[lld] b440c25 - [lld-macho][nfc] Give non-text ConcatOutputSections order-independent finalization

Thu Apr 7 15:13:35 PDT 2022

Author: Jez Ng
Date: 2022-04-07T18:13:27-04:00
New Revision: b440c25742749ce9e9008f84e020002290dca93c

URL: https://github.com/llvm/llvm-project/commit/b440c25742749ce9e9008f84e020002290dca93c
DIFF: https://github.com/llvm/llvm-project/commit/b440c25742749ce9e9008f84e020002290dca93c.diff

LOG: [lld-macho][nfc] Give non-text ConcatOutputSections order-independent finalization

This diff is motivated by my work to add proper DWARF unwind support. As
detailed in PR50956 functions that need DWARF unwind need to have
compact unwind entries synthesized for them. These CU entries encode an
offset within `__eh_frame` that points to the corresponding DWARF FDE.

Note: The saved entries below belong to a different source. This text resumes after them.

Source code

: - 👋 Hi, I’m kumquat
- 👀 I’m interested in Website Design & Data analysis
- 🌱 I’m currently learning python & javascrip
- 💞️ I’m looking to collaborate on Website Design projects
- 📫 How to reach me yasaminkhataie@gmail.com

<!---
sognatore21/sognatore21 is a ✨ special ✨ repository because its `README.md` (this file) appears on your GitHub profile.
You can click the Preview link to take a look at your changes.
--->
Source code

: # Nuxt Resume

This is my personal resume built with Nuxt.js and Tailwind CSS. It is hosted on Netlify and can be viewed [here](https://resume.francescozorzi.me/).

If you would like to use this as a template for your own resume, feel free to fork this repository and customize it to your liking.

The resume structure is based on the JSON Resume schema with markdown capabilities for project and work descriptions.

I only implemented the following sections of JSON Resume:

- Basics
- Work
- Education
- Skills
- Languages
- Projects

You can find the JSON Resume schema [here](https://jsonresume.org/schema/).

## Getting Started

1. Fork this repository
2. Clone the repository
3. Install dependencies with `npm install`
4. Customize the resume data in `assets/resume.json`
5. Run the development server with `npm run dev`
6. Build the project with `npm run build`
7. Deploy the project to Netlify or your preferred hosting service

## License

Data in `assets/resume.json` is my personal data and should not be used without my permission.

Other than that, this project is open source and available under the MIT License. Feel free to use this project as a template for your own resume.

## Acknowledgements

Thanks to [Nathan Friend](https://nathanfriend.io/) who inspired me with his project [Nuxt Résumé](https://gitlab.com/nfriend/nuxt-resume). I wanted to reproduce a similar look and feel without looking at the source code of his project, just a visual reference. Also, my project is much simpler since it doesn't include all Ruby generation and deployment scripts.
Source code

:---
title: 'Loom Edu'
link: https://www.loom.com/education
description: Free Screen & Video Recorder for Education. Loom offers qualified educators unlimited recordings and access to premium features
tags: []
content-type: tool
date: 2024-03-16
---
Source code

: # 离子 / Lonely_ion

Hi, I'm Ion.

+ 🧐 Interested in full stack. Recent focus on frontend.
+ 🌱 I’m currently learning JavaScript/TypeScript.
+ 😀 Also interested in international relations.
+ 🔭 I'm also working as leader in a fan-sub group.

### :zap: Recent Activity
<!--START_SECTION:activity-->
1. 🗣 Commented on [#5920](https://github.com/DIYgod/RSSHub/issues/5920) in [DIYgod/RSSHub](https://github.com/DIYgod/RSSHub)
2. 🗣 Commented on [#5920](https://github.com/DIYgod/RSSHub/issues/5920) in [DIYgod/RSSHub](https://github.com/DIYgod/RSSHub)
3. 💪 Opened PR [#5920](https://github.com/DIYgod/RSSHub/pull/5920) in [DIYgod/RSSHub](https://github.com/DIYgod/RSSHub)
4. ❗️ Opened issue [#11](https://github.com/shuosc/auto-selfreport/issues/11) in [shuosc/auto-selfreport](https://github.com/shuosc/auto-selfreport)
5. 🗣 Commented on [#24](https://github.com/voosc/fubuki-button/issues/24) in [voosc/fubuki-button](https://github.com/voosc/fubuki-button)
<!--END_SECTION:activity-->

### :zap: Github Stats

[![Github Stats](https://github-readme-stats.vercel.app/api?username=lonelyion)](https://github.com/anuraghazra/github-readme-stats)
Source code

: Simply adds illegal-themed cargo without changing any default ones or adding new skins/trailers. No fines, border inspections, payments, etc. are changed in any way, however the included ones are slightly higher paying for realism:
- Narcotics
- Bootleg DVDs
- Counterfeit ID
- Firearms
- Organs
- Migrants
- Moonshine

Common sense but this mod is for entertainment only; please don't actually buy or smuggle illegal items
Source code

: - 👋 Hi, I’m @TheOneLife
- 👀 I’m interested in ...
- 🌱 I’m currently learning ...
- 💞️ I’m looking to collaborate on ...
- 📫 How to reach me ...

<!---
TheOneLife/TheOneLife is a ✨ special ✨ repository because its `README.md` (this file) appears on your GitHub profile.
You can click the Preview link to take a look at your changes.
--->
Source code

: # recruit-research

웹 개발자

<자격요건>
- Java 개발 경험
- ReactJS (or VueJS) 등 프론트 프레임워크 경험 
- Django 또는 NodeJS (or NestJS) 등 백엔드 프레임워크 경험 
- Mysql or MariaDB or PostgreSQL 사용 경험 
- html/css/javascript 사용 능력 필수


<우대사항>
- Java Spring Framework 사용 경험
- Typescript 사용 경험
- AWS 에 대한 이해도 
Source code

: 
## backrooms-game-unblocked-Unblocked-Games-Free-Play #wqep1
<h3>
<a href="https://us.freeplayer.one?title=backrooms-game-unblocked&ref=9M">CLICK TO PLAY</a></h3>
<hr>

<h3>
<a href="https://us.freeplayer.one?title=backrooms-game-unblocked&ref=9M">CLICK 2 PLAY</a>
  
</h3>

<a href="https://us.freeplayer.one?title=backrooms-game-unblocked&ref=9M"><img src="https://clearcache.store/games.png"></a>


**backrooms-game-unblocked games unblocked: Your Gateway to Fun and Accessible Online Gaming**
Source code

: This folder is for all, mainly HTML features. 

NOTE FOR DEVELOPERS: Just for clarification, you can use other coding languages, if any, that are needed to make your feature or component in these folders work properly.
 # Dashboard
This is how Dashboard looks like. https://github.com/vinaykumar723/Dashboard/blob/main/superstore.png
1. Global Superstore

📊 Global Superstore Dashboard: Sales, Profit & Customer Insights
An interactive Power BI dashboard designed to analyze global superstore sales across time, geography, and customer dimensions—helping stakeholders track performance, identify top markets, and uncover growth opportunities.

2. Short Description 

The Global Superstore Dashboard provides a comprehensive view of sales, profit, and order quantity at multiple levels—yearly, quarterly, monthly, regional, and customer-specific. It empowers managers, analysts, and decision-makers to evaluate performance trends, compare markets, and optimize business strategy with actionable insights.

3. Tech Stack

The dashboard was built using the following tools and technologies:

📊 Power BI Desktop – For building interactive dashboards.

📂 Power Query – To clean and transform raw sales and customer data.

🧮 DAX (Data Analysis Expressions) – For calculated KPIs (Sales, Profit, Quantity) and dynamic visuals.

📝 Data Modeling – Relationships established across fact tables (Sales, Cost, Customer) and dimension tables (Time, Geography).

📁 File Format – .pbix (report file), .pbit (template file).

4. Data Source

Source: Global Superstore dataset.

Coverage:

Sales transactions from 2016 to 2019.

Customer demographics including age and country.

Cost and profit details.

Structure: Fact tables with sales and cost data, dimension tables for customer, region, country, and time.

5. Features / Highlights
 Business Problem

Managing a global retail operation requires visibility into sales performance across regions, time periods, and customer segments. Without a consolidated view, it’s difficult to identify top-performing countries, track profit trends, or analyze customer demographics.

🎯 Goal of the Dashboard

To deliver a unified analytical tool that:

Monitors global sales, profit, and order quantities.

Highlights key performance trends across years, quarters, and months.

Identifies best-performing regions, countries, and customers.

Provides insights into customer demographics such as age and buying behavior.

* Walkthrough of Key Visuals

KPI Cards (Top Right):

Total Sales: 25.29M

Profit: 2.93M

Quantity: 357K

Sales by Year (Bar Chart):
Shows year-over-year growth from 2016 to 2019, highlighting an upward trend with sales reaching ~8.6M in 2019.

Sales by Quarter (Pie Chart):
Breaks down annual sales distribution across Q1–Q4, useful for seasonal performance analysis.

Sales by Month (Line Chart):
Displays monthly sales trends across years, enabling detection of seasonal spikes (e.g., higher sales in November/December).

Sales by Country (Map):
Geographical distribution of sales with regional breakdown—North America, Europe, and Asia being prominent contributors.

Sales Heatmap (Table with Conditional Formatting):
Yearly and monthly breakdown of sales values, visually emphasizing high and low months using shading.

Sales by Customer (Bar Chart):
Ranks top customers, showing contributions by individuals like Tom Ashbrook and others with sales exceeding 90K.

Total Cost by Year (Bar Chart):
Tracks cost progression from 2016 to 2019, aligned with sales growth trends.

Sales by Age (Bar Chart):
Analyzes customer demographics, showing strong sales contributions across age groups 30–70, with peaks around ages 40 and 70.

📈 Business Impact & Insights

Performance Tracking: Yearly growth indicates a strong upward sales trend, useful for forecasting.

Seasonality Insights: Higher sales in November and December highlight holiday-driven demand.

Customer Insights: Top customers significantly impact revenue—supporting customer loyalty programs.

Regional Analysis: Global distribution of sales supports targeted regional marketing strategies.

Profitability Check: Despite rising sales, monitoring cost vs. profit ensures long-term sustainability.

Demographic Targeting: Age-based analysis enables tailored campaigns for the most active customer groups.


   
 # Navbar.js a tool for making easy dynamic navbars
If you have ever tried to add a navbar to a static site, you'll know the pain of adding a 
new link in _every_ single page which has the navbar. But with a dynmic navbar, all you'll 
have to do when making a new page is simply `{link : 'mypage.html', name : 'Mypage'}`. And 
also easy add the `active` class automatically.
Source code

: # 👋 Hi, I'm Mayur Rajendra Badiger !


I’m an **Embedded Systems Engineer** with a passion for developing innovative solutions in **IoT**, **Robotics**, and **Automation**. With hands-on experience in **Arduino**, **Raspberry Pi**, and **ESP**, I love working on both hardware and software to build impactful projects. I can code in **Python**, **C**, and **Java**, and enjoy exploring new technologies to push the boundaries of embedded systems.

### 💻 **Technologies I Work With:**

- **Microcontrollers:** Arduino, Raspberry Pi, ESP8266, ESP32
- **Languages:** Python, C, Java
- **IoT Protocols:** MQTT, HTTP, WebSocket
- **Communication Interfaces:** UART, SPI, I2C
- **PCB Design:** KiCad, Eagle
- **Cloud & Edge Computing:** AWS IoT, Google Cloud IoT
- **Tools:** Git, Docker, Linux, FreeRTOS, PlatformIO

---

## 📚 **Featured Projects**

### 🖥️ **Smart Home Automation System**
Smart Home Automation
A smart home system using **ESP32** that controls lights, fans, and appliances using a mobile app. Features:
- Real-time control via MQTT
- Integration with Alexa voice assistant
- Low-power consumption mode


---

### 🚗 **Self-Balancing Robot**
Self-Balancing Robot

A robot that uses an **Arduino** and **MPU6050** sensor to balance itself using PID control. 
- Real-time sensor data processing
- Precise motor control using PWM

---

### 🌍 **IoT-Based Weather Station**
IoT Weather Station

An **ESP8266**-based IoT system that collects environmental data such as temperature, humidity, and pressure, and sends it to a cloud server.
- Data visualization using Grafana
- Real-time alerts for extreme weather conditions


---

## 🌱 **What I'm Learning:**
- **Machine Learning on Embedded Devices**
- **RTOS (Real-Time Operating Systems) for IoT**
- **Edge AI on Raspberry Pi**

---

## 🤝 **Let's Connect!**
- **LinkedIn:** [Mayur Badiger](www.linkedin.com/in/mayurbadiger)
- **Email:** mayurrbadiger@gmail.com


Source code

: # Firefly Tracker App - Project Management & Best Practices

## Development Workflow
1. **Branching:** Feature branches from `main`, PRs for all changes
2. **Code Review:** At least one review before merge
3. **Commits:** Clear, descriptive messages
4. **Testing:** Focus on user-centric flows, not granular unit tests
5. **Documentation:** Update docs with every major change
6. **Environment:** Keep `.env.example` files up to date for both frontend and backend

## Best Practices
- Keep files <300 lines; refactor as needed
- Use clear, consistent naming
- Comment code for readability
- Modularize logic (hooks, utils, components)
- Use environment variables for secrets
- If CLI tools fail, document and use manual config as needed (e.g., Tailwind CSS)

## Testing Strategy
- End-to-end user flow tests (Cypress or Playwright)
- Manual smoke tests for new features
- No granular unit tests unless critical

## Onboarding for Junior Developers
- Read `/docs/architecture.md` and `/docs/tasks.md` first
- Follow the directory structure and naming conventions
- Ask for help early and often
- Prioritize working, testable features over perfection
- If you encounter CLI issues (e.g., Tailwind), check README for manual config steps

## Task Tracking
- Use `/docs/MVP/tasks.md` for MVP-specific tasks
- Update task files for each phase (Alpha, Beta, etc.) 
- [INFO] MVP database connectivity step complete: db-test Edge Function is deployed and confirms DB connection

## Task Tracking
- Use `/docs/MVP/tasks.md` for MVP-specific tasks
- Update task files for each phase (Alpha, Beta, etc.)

In order to encode this offset during
`UnwindInfoSectionImpl::finalize()`, we need to first assign values to
`InputSection::outSecOff` for each `__eh_frame` subsection. But
`__eh_frame` is ordered after `__unwind_info` (according to ld64 at
least), which puts us in a bit of a bind: `outSecOff` gets assigned
during finalization, but `__eh_frame` is being finalized after
`__unwind_info`.

But it occurred to me that there's no real need for most
ConcatOutputSections to be finalized sequentially. It's only necessary
for text-containing ConcatOutputSections that may contain branch relocs
which may need thunks. ConcatOutputSections containing other types of
data can be finalized in any order.

This diff moves the finalization logic for non-text sections into a
separate `finalizeContents()` method. This method is called before
section address assignment & unwind info finalization takes place. In
theory we could call these `finalizeContents()` methods in parallel, but
in practice it seems to be faster to do it all on the main thread.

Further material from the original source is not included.